-- DATASET EXCERPTS --
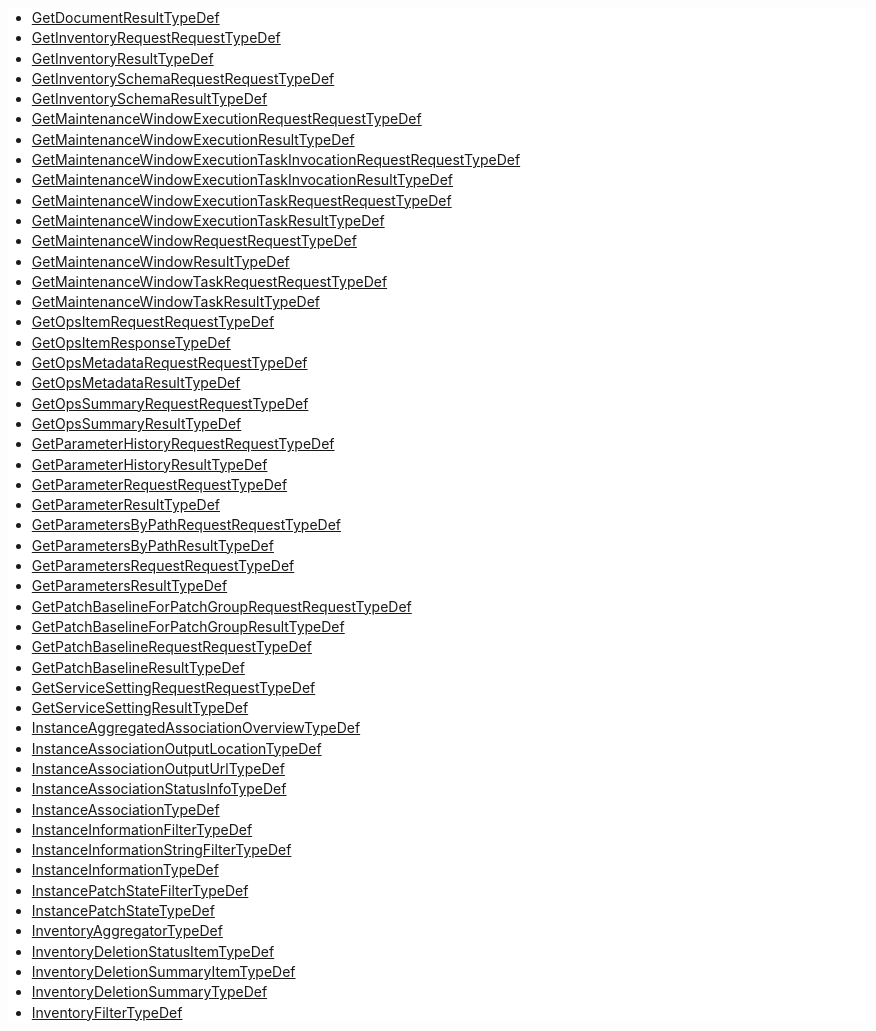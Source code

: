 - [GetDocumentResultTypeDef](./type_defs.md#getdocumentresulttypedef)
- [GetInventoryRequestRequestTypeDef](./type_defs.md#getinventoryrequestrequesttypedef)
- [GetInventoryResultTypeDef](./type_defs.md#getinventoryresulttypedef)
- [GetInventorySchemaRequestRequestTypeDef](./type_defs.md#getinventoryschemarequestrequesttypedef)
- [GetInventorySchemaResultTypeDef](./type_defs.md#getinventoryschemaresulttypedef)
- [GetMaintenanceWindowExecutionRequestRequestTypeDef](./type_defs.md#getmaintenancewindowexecutionrequestrequesttypedef)
- [GetMaintenanceWindowExecutionResultTypeDef](./type_defs.md#getmaintenancewindowexecutionresulttypedef)
- [GetMaintenanceWindowExecutionTaskInvocationRequestRequestTypeDef](./type_defs.md#getmaintenancewindowexecutiontaskinvocationrequestrequesttypedef)
- [GetMaintenanceWindowExecutionTaskInvocationResultTypeDef](./type_defs.md#getmaintenancewindowexecutiontaskinvocationresulttypedef)
- [GetMaintenanceWindowExecutionTaskRequestRequestTypeDef](./type_defs.md#getmaintenancewindowexecutiontaskrequestrequesttypedef)
- [GetMaintenanceWindowExecutionTaskResultTypeDef](./type_defs.md#getmaintenancewindowexecutiontaskresulttypedef)
- [GetMaintenanceWindowRequestRequestTypeDef](./type_defs.md#getmaintenancewindowrequestrequesttypedef)
- [GetMaintenanceWindowResultTypeDef](./type_defs.md#getmaintenancewindowresulttypedef)
- [GetMaintenanceWindowTaskRequestRequestTypeDef](./type_defs.md#getmaintenancewindowtaskrequestrequesttypedef)
- [GetMaintenanceWindowTaskResultTypeDef](./type_defs.md#getmaintenancewindowtaskresulttypedef)
- [GetOpsItemRequestRequestTypeDef](./type_defs.md#getopsitemrequestrequesttypedef)
- [GetOpsItemResponseTypeDef](./type_defs.md#getopsitemresponsetypedef)
- [GetOpsMetadataRequestRequestTypeDef](./type_defs.md#getopsmetadatarequestrequesttypedef)
- [GetOpsMetadataResultTypeDef](./type_defs.md#getopsmetadataresulttypedef)
- [GetOpsSummaryRequestRequestTypeDef](./type_defs.md#getopssummaryrequestrequesttypedef)
- [GetOpsSummaryResultTypeDef](./type_defs.md#getopssummaryresulttypedef)
- [GetParameterHistoryRequestRequestTypeDef](./type_defs.md#getparameterhistoryrequestrequesttypedef)
- [GetParameterHistoryResultTypeDef](./type_defs.md#getparameterhistoryresulttypedef)
- [GetParameterRequestRequestTypeDef](./type_defs.md#getparameterrequestrequesttypedef)
- [GetParameterResultTypeDef](./type_defs.md#getparameterresulttypedef)
- [GetParametersByPathRequestRequestTypeDef](./type_defs.md#getparametersbypathrequestrequesttypedef)
- [GetParametersByPathResultTypeDef](./type_defs.md#getparametersbypathresulttypedef)
- [GetParametersRequestRequestTypeDef](./type_defs.md#getparametersrequestrequesttypedef)
- [GetParametersResultTypeDef](./type_defs.md#getparametersresulttypedef)
- [GetPatchBaselineForPatchGroupRequestRequestTypeDef](./type_defs.md#getpatchbaselineforpatchgrouprequestrequesttypedef)
- [GetPatchBaselineForPatchGroupResultTypeDef](./type_defs.md#getpatchbaselineforpatchgroupresulttypedef)
- [GetPatchBaselineRequestRequestTypeDef](./type_defs.md#getpatchbaselinerequestrequesttypedef)
- [GetPatchBaselineResultTypeDef](./type_defs.md#getpatchbaselineresulttypedef)
- [GetServiceSettingRequestRequestTypeDef](./type_defs.md#getservicesettingrequestrequesttypedef)
- [GetServiceSettingResultTypeDef](./type_defs.md#getservicesettingresulttypedef)
- [InstanceAggregatedAssociationOverviewTypeDef](./type_defs.md#instanceaggregatedassociationoverviewtypedef)
- [InstanceAssociationOutputLocationTypeDef](./type_defs.md#instanceassociationoutputlocationtypedef)
- [InstanceAssociationOutputUrlTypeDef](./type_defs.md#instanceassociationoutputurltypedef)
- [InstanceAssociationStatusInfoTypeDef](./type_defs.md#instanceassociationstatusinfotypedef)
- [InstanceAssociationTypeDef](./type_defs.md#instanceassociationtypedef)
- [InstanceInformationFilterTypeDef](./type_defs.md#instanceinformationfiltertypedef)
- [InstanceInformationStringFilterTypeDef](./type_defs.md#instanceinformationstringfiltertypedef)
- [InstanceInformationTypeDef](./type_defs.md#instanceinformationtypedef)
- [InstancePatchStateFilterTypeDef](./type_defs.md#instancepatchstatefiltertypedef)
- [InstancePatchStateTypeDef](./type_defs.md#instancepatchstatetypedef)
- [InventoryAggregatorTypeDef](./type_defs.md#inventoryaggregatortypedef)
- [InventoryDeletionStatusItemTypeDef](./type_defs.md#inventorydeletionstatusitemtypedef)
- [InventoryDeletionSummaryItemTypeDef](./type_defs.md#inventorydeletionsummaryitemtypedef)
- [InventoryDeletionSummaryTypeDef](./type_defs.md#inventorydeletionsummarytypedef)
- [InventoryFilterTypeDef](./type_defs.md#inventoryfiltertypedef)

-- WORK TO BE COMPLETED --
Return all the lines above exactly; none of the pictures should appear.

-- ANSWER BOX --
Source code

: - [GetDocumentResultTypeDef](./type_defs.md#getdocumentresulttypedef)
- [GetInventoryRequestRequestTypeDef](./type_defs.md#getinventoryrequestrequesttypedef)
- [GetInventoryResultTypeDef](./type_defs.md#getinventoryresulttypedef)
- [GetInventorySchemaRequestRequestTypeDef](./type_defs.md#getinventoryschemarequestrequesttypedef)
- [GetInventorySchemaResultTypeDef](./type_defs.md#getinventoryschemaresulttypedef)
- [GetMaintenanceWindowExecutionRequestRequestTypeDef](./type_defs.md#getmaintenancewindowexecutionrequestrequesttypedef)
- [GetMaintenanceWindowExecutionResultTypeDef](./type_defs.md#getmaintenancewindowexecutionresulttypedef)
- [GetMaintenanceWindowExecutionTaskInvocationRequestRequestTypeDef](./type_defs.md#getmaintenancewindowexecutiontaskinvocationrequestrequesttypedef)
- [GetMaintenanceWindowExecutionTaskInvocationResultTypeDef](./type_defs.md#getmaintenancewindowexecutiontaskinvocationresulttypedef)
- [GetMaintenanceWindowExecutionTaskRequestRequestTypeDef](./type_defs.md#getmaintenancewindowexecutiontaskrequestrequesttypedef)
- [GetMaintenanceWindowExecutionTaskResultTypeDef](./type_defs.md#getmaintenancewindowexecutiontaskresulttypedef)
- [GetMaintenanceWindowRequestRequestTypeDef](./type_defs.md#getmaintenancewindowrequestrequesttypedef)
- [GetMaintenanceWindowResultTypeDef](./type_defs.md#getmaintenancewindowresulttypedef)
- [GetMaintenanceWindowTaskRequestRequestTypeDef](./type_defs.md#getmaintenancewindowtaskrequestrequesttypedef)
- [GetMaintenanceWindowTaskResultTypeDef](./type_defs.md#getmaintenancewindowtaskresulttypedef)
- [GetOpsItemRequestRequestTypeDef](./type_defs.md#getopsitemrequestrequesttypedef)
- [GetOpsItemResponseTypeDef](./type_defs.md#getopsitemresponsetypedef)
- [GetOpsMetadataRequestRequestTypeDef](./type_defs.md#getopsmetadatarequestrequesttypedef)
- [GetOpsMetadataResultTypeDef](./type_defs.md#getopsmetadataresulttypedef)
- [GetOpsSummaryRequestRequestTypeDef](./type_defs.md#getopssummaryrequestrequesttypedef)
- [GetOpsSummaryResultTypeDef](./type_defs.md#getopssummaryresulttypedef)
- [GetParameterHistoryRequestRequestTypeDef](./type_defs.md#getparameterhistoryrequestrequesttypedef)
- [GetParameterHistoryResultTypeDef](./type_defs.md#getparameterhistoryresulttypedef)
- [GetParameterRequestRequestTypeDef](./type_defs.md#getparameterrequestrequesttypedef)
- [GetParameterResultTypeDef](./type_defs.md#getparameterresulttypedef)
- [GetParametersByPathRequestRequestTypeDef](./type_defs.md#getparametersbypathrequestrequesttypedef)
- [GetParametersByPathResultTypeDef](./type_defs.md#getparametersbypathresulttypedef)
- [GetParametersRequestRequestTypeDef](./type_defs.md#getparametersrequestrequesttypedef)
- [GetParametersResultTypeDef](./type_defs.md#getparametersresulttypedef)
- [GetPatchBaselineForPatchGroupRequestRequestTypeDef](./type_defs.md#getpatchbaselineforpatchgrouprequestrequesttypedef)
- [GetPatchBaselineForPatchGroupResultTypeDef](./type_defs.md#getpatchbaselineforpatchgroupresulttypedef)
- [GetPatchBaselineRequestRequestTypeDef](./type_defs.md#getpatchbaselinerequestrequesttypedef)
- [GetPatchBaselineResultTypeDef](./type_defs.md#getpatchbaselineresulttypedef)
- [GetServiceSettingRequestRequestTypeDef](./type_defs.md#getservicesettingrequestrequesttypedef)
- [GetServiceSettingResultTypeDef](./type_defs.md#getservicesettingresulttypedef)
- [InstanceAggregatedAssociationOverviewTypeDef](./type_defs.md#instanceaggregatedassociationoverviewtypedef)
- [InstanceAssociationOutputLocationTypeDef](./type_defs.md#instanceassociationoutputlocationtypedef)
- [InstanceAssociationOutputUrlTypeDef](./type_defs.md#instanceassociationoutputurltypedef)
- [InstanceAssociationStatusInfoTypeDef](./type_defs.md#instanceassociationstatusinfotypedef)
- [InstanceAssociationTypeDef](./type_defs.md#instanceassociationtypedef)
- [InstanceInformationFilterTypeDef](./type_defs.md#instanceinformationfiltertypedef)
- [InstanceInformationStringFilterTypeDef](./type_defs.md#instanceinformationstringfiltertypedef)
- [InstanceInformationTypeDef](./type_defs.md#instanceinformationtypedef)
- [InstancePatchStateFilterTypeDef](./type_defs.md#instancepatchstatefiltertypedef)
- [InstancePatchStateTypeDef](./type_defs.md#instancepatchstatetypedef)
- [InventoryAggregatorTypeDef](./type_defs.md#inventoryaggregatortypedef)
- [InventoryDeletionStatusItemTypeDef](./type_defs.md#inventorydeletionstatusitemtypedef)
- [InventoryDeletionSummaryItemTypeDef](./type_defs.md#inventorydeletionsummaryitemtypedef)
- [InventoryDeletionSummaryTypeDef](./type_defs.md#inventorydeletionsummarytypedef)
- [InventoryFilterTypeDef](./type_defs.md#inventoryfiltertypedef)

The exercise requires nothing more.